Bailey told the Jamaica Observer that that is one of the key areas that have been identified for the sport.

The Eric Bell Tennis Centre has housed the association for many years, but the facility is owned by the Overseas Examination Council and negotiations will begin soon on renewing a lease for the complex.

"We would love to get 49 years. It is hard to improve and spend capital, so we trying to get a long-term arrangement. The longer the better," he said.

The Eric Bell Centre also happens to be one of the few public courts in the island — something Bailey wants to change. Ideally, there would be public tennis courts across the island, especially in the main towns and cities of Montego Bay, Ocho Rios and Mandeville.

Shortage of equipment also adversely affects the development of the sport.

"Equipment is donated from primarily overseas," he explained.

Bailey, who was elected in June after acting in the post since March following the resignation of Aubyn Hill, said several areas had been identified, with a director assigned to each.

"Each director is passionate," Bailey said. "As part of the technical development, we are targeting a schools programme to get tennis back into 20 schools each year."

Christine Gore has been charged with taking that programme forward, while Marcus James will focus on coaching.

"(We) are trying to establish a coaches register, local and overseas, and trying to get most coaches certified by ITF (International Tennis Federation) or similar," he explained.

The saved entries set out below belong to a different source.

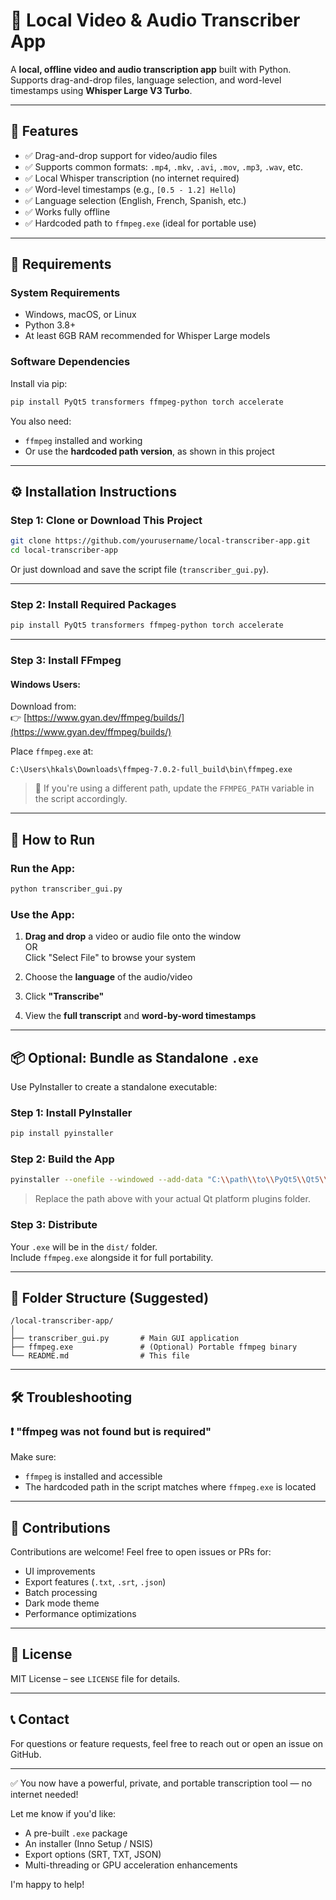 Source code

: # 🎥 Local Video & Audio Transcriber App

A **local, offline video and audio transcription app** built with Python.  
Supports drag-and-drop files, language selection, and word-level timestamps using **Whisper Large V3 Turbo**.

---

## 📌 Features

- ✅ Drag-and-drop support for video/audio files
- ✅ Supports common formats: `.mp4`, `.mkv`, `.avi`, `.mov`, `.mp3`, `.wav`, etc.
- ✅ Local Whisper transcription (no internet required)
- ✅ Word-level timestamps (e.g., `[0.5 - 1.2] Hello`)
- ✅ Language selection (English, French, Spanish, etc.)
- ✅ Works fully offline
- ✅ Hardcoded path to `ffmpeg.exe` (ideal for portable use)

---

## 🧰 Requirements

### System Requirements

- Windows, macOS, or Linux
- Python 3.8+
- At least 6GB RAM recommended for Whisper Large models

### Software Dependencies

Install via pip:

```bash
pip install PyQt5 transformers ffmpeg-python torch accelerate
```

You also need:
- `ffmpeg` installed and working
- Or use the **hardcoded path version**, as shown in this project

---

## ⚙️ Installation Instructions

### Step 1: Clone or Download This Project

```bash
git clone https://github.com/yourusername/local-transcriber-app.git
cd local-transcriber-app
```

Or just download and save the script file (`transcriber_gui.py`).

---

### Step 2: Install Required Packages

```bash
pip install PyQt5 transformers ffmpeg-python torch accelerate
```

---

### Step 3: Install FFmpeg

#### Windows Users:

Download from:  
👉 [https://www.gyan.dev/ffmpeg/builds/](https://www.gyan.dev/ffmpeg/builds/)

Place `ffmpeg.exe` at:
```
C:\Users\hkals\Downloads\ffmpeg-7.0.2-full_build\bin\ffmpeg.exe
```

> 🔁 If you're using a different path, update the `FFMPEG_PATH` variable in the script accordingly.

---

## 🚀 How to Run

### Run the App:

```bash
python transcriber_gui.py
```

### Use the App:

1. **Drag and drop** a video or audio file onto the window  
   OR  
   Click "Select File" to browse your system

2. Choose the **language** of the audio/video

3. Click **"Transcribe"**

4. View the **full transcript** and **word-by-word timestamps**

---

## 📦 Optional: Bundle as Standalone `.exe`

Use PyInstaller to create a standalone executable:

### Step 1: Install PyInstaller

```bash
pip install pyinstaller
```

### Step 2: Build the App

```bash
pyinstaller --onefile --windowed --add-data "C:\\path\\to\\PyQt5\\Qt5\\bin\\platforms;platforms" transcriber_gui.py
```

> Replace the path above with your actual Qt platform plugins folder.

### Step 3: Distribute

Your `.exe` will be in the `dist/` folder.  
Include `ffmpeg.exe` alongside it for full portability.

---

## 📂 Folder Structure (Suggested)

```
/local-transcriber-app/
│
├── transcriber_gui.py       # Main GUI application
├── ffmpeg.exe               # (Optional) Portable ffmpeg binary
└── README.md                # This file
```

---

## 🛠 Troubleshooting

### ❗ "ffmpeg was not found but is required"

Make sure:
- `ffmpeg` is installed and accessible
- The hardcoded path in the script matches where `ffmpeg.exe` is located

---

## 🤝 Contributions

Contributions are welcome! Feel free to open issues or PRs for:

- UI improvements
- Export features (`.txt`, `.srt`, `.json`)
- Batch processing
- Dark mode theme
- Performance optimizations

---

## 📄 License

MIT License – see `LICENSE` file for details.

---

## 📞 Contact

For questions or feature requests, feel free to reach out or open an issue on GitHub.

---

✅ You now have a powerful, private, and portable transcription tool — no internet needed!

Let me know if you'd like:
- A pre-built `.exe` package
- An installer (Inno Setup / NSIS)
- Export options (SRT, TXT, JSON)
- Multi-threading or GPU acceleration enhancements

I'm happy to help!
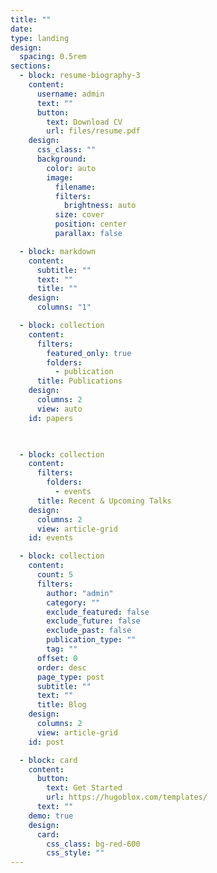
 ```yaml
---
title: ""
date: 
type: landing
design:
  spacing: 0.5rem
sections:
  - block: resume-biography-3
    content:
      username: admin
      text: ""
      button:
        text: Download CV
        url: files/resume.pdf
    design:
      css_class: ""
      background:
        color: auto
        image:
          filename: 
          filters:
            brightness: auto
          size: cover
          position: center
          parallax: false

  - block: markdown
    content:
      subtitle: ""
      text: ""
      title: ""
    design:
      columns: "1"

  - block: collection
    content:
      filters:
        featured_only: true
        folders:
          - publication
      title: Publications
    design:
      columns: 2
      view: auto
    id: papers
    


  - block: collection
    content:
      filters:
        folders:
          - events
      title: Recent & Upcoming Talks
    design:
      columns: 2
      view: article-grid
    id: events

  - block: collection
    content:
      count: 5
      filters:
        author: "admin"
        category: ""
        exclude_featured: false
        exclude_future: false
        exclude_past: false
        publication_type: ""
        tag: ""
      offset: 0
      order: desc
      page_type: post
      subtitle: ""
      text: ""
      title: Blog
    design:
      columns: 2
      view: article-grid
    id: post

  - block: card
    content:
      button:
        text: Get Started
        url: https://hugoblox.com/templates/
      text: ""
    demo: true
    design:
      card:
        css_class: bg-red-600
        css_style: ""
---
```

The association will be trying to get some coaching courses going while officiating and trying to further increase the pool of national officials and white badge referees is important.

"When we have tournaments we can have white badge referees," said Bailey, adding that Simon Casserly will head that drive.

For the year past, Bailey was able to pick out some successes, notably, the ITF Junior Tennis Tournament in July which brought together all the top juniors from across the region.

"Our Davis Cup team did fairly well," Bailey added.

Looking forward to 2013, the improving of the fortunes of the Women's Fed Cup is a goal.

"The women had gotten a little weak in the past," Bailey said. Tennis Jamaica will need to focus on its younger players as well to get the right foundation.

"So those are the main technical development areas. We are trying to develop and promote the sport of tennis and 10-and-under is where we need to start," Bailey said.